Но делать было нечего — оставалось переменить игру. И для компании в два-три человека лучше всего подходила брошенная рабочими железная бочка. Ее вычистили, выскребли и по инициативе Вовки, уже имевшего в детдоме опыт изобретательства, нарекли космическим кораблем, благо в бочке имелось круглое отверстие, напоминавшее иллюминатор. Но полное сходство с кораблем придала бочке выброшенная кем-то старая раскладушка. Она отлично заменила кресло космонавта. Теперь полулежа, как в настоящей кабине, можно было ждать старта, а потом, вырвавшись за облака, лететь среди звезд и переговариваться с Землей: «Я вас слышу хорошо. Вас понял. Самочувствие хорошее, системы работают нормально…»
Все эти доклады и команды Вовка знал наизусть, потому что не пропустил по телевизору ни одного байконурского старта, и у него получалось так похоже, что ребятам, кажется, нравилось, когда в бочку залезал именно он. Но, как истинный космонавт, Вовка старался быть скромным и спокойно дожидался своей очереди.
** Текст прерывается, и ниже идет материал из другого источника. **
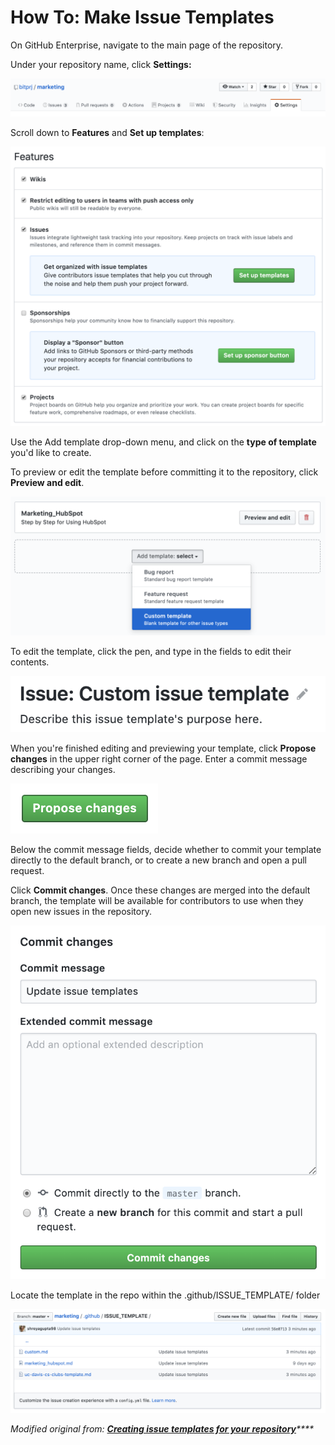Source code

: # How To: Make Issue Templates

On GitHub Enterprise, navigate to the main page of the repository.

 Under your repository name, click **Settings:**

![](../../.gitbook/assets/screenshot-2020-04-04-at-8.49.08-am.png)

Scroll down to **Features** and **Set up templates**: 

![](../../.gitbook/assets/screenshot-2020-04-04-at-8.49.58-am.png)

Use the Add template drop-down menu, and click on the **type of template** you'd like to create.

To preview or edit the template before committing it to the repository, click **Preview and edit**.

![](../../.gitbook/assets/screenshot-2020-04-04-at-8.50.57-am.png)

To edit the template, click the pen, and type in the fields to edit their contents.

![](../../.gitbook/assets/screenshot-2020-04-04-at-8.52.16-am.png)

When you're finished editing and previewing your template, click **Propose changes** in the upper right corner of the page. Enter a commit message describing your changes.

![](../../.gitbook/assets/screenshot-2020-04-04-at-9.14.29-am.png)

Below the commit message fields, decide whether to commit your template directly to the default branch, or to create a new branch and open a pull request.

Click **Commit changes**. Once these changes are merged into the default branch, the template will be available for contributors to use when they open new issues in the repository.

![](../../.gitbook/assets/screenshot-2020-04-04-at-9.14.48-am.png)

Locate the template in the repo within the .github/ISSUE\_TEMPLATE/ folder

![](../../.gitbook/assets/screenshot-2020-04-04-at-9.17.54-am.png)

_Modified original from:_  [_**Creating issue templates for your repository**_](https://help.github.com/en/enterprise/2.15/user/articles/creating-issue-templates-for-your-repository)_\*\*\*\*_

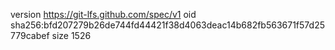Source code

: version https://git-lfs.github.com/spec/v1
oid sha256:bfd207279b26de744fd44421f38d4063deac14b682fb563671f57d25779cabef
size 1526

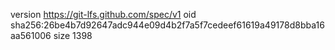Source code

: version https://git-lfs.github.com/spec/v1
oid sha256:26be4b7d92647adc944e09d4b2f7a5f7cedeef61619a49178d8bba16aa561006
size 1398

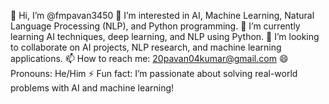 👋 Hi, I’m @fmpavan3450
👀 I’m interested in AI, Machine Learning, Natural Language Processing (NLP), and Python programming.
🌱 I’m currently learning AI techniques, deep learning, and NLP using Python.
💞️ I’m looking to collaborate on AI projects, NLP research, and machine learning applications.
📫 How to reach me: 20pavan04kumar@gmail.com 
😄 Pronouns: He/Him 
⚡ Fun fact: I’m passionate about solving real-world problems with AI and machine learning!
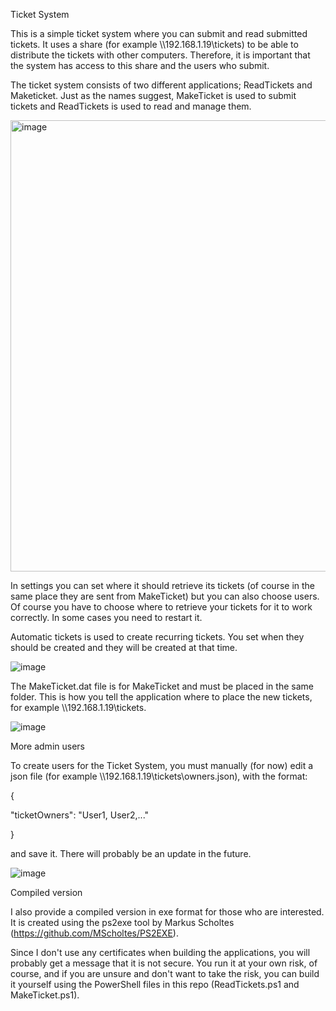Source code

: Ticket System

This is a simple ticket system where you can submit and read submitted tickets. It uses a share (for example \\\192.168.1.19\tickets) to be able to distribute the tickets with other computers. Therefore, it is important that the system has access to this share and the users who submit.

The ticket system consists of two different applications; ReadTickets and Maketicket. Just as the names suggest, MakeTicket is used to submit tickets and ReadTickets is used to read and manage them.


<img width="1571" height="722" alt="image" src="https://github.com/user-attachments/assets/ec7b9301-edb3-46b2-8032-114daef3f3cb" />



In settings you can set where it should retrieve its tickets (of course in the same place they are sent from MakeTicket) but you can also choose users. Of course you have to choose where to retrieve your tickets for it to work correctly. In some cases you need to restart it.

Automatic tickets is used to create recurring tickets. You set when they should be created and they will be created at that time.

![image](https://github.com/user-attachments/assets/ccc0f3fb-1a03-4998-96eb-01c576d7e940)


The MakeTicket.dat file is for MakeTicket and must be placed in the same folder. This is how you tell the application where to place the new tickets, for example \\\192.168.1.19\tickets.

![image](https://github.com/user-attachments/assets/e4f0a409-653c-455f-9231-a7772528bb49)

More admin users

To create users for the Ticket System, you must manually (for now) edit a json file (for example \\\192.168.1.19\tickets\owners.json), with the format:

{

"ticketOwners": "User1, User2,..."

}

and save it. There will probably be an update in the future.

![image](https://github.com/user-attachments/assets/54743df9-6d17-4a68-ad8a-10e82265ed5e)



Compiled version

I also provide a compiled version in exe format for those who are interested. It is created using the ps2exe tool by Markus Scholtes (https://github.com/MScholtes/PS2EXE). 

Since I don't use any certificates when building the applications, you will probably get a message that it is not secure. You run it at your own risk, of course, and if you are unsure and don't want to take the risk, you can build it yourself using the PowerShell files in this repo (ReadTickets.ps1 and MakeTicket.ps1).
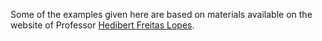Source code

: Some of the examples given here are based on materials available on the website of Professor [Hedibert Freitas Lopes](https://hedibert.org/).

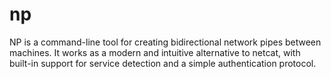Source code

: # np
NP is a command-line tool for creating bidirectional network pipes between machines. It works as a modern and intuitive alternative to netcat, with built-in support for service detection and a simple authentication protocol.
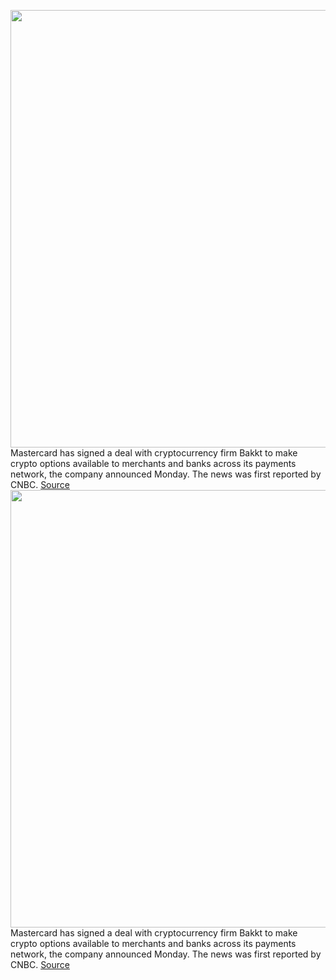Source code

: <img src='https://cdn.vox-cdn.com/thumbor/vtLnJnawxD-_KhB3dB8u81vEyIY=/0x0:4896x3264/1200x800/filters:focal(2057x1241:2839x2023)/cdn.vox-cdn.com/uploads/chorus_image/image/70042606/1231149620.0.jpg' width='700px' /><br/>
Mastercard has signed a deal with cryptocurrency firm Bakkt to make crypto options available to merchants and banks across its payments network, the company announced Monday. The news was first reported by CNBC.
<a href='https://www.theverge.com/2021/10/25/22744786/mastercard-allow-banks-payments-network-provide-cryptocurrency-services'> Source <a/><img src='https://cdn.vox-cdn.com/thumbor/vtLnJnawxD-_KhB3dB8u81vEyIY=/0x0:4896x3264/1200x800/filters:focal(2057x1241:2839x2023)/cdn.vox-cdn.com/uploads/chorus_image/image/70042606/1231149620.0.jpg' width='700px' /><br/>
Mastercard has signed a deal with cryptocurrency firm Bakkt to make crypto options available to merchants and banks across its payments network, the company announced Monday. The news was first reported by CNBC.
<a href='https://www.theverge.com/2021/10/25/22744786/mastercard-allow-banks-payments-network-provide-cryptocurrency-services'> Source <a/>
И в тот раз он было уже приготовился лезть в бочку, как вдруг впереди, оттерев плечом, очутился Женька Семичев. Откуда он заявился? Ведь еще утром отец увел его с хоккейной площадки.
— Отойди, моя очередь! — мягко попробовал отстранить его Вовка.
— А я без очереди! — увернулся Женька и так хитровато улыбнулся, вернее, даже прикусил улыбку, как будто хотел подставить свою коварную подножку.
— Это почему же без очереди? — возмутился Вовка.
— Потому, что у меня отец летчик, — небрежно обронил Женька, теперь даже не удостоив его взглядом, и занес над люком ногу.
Вовка оторопел.
— Ну и что же что летчик!.. — чувствуя, что сдается, что уступает, пробормотал он и в следующую секунду, сам не сознавая почему, выпалил: — У тебя летчик, а у меня космонавт!
— У тебя? Космонавт? — Женька вытаращил глаза, надул щеки — и словно лопнул от смеха, даже бочка чуть-чуть покачнулась. — Свистун! — захохотал Женька и повернулся к Петьке Сажину, потом к Славке Смагину, как бы прося их в свидетели Вовкиного обмана. — Да знаешь, ты кто?..
— Кто? — холодея от предчувствия какой-то гадости, тихо спросил Вовка.
— Безотцовщина, вот кто ты! Приемыш! — торжествующе объявил Женька и, занеся другую ногу за край люка, скрылся в бочке, в которой еще слышнее забубнил его смех.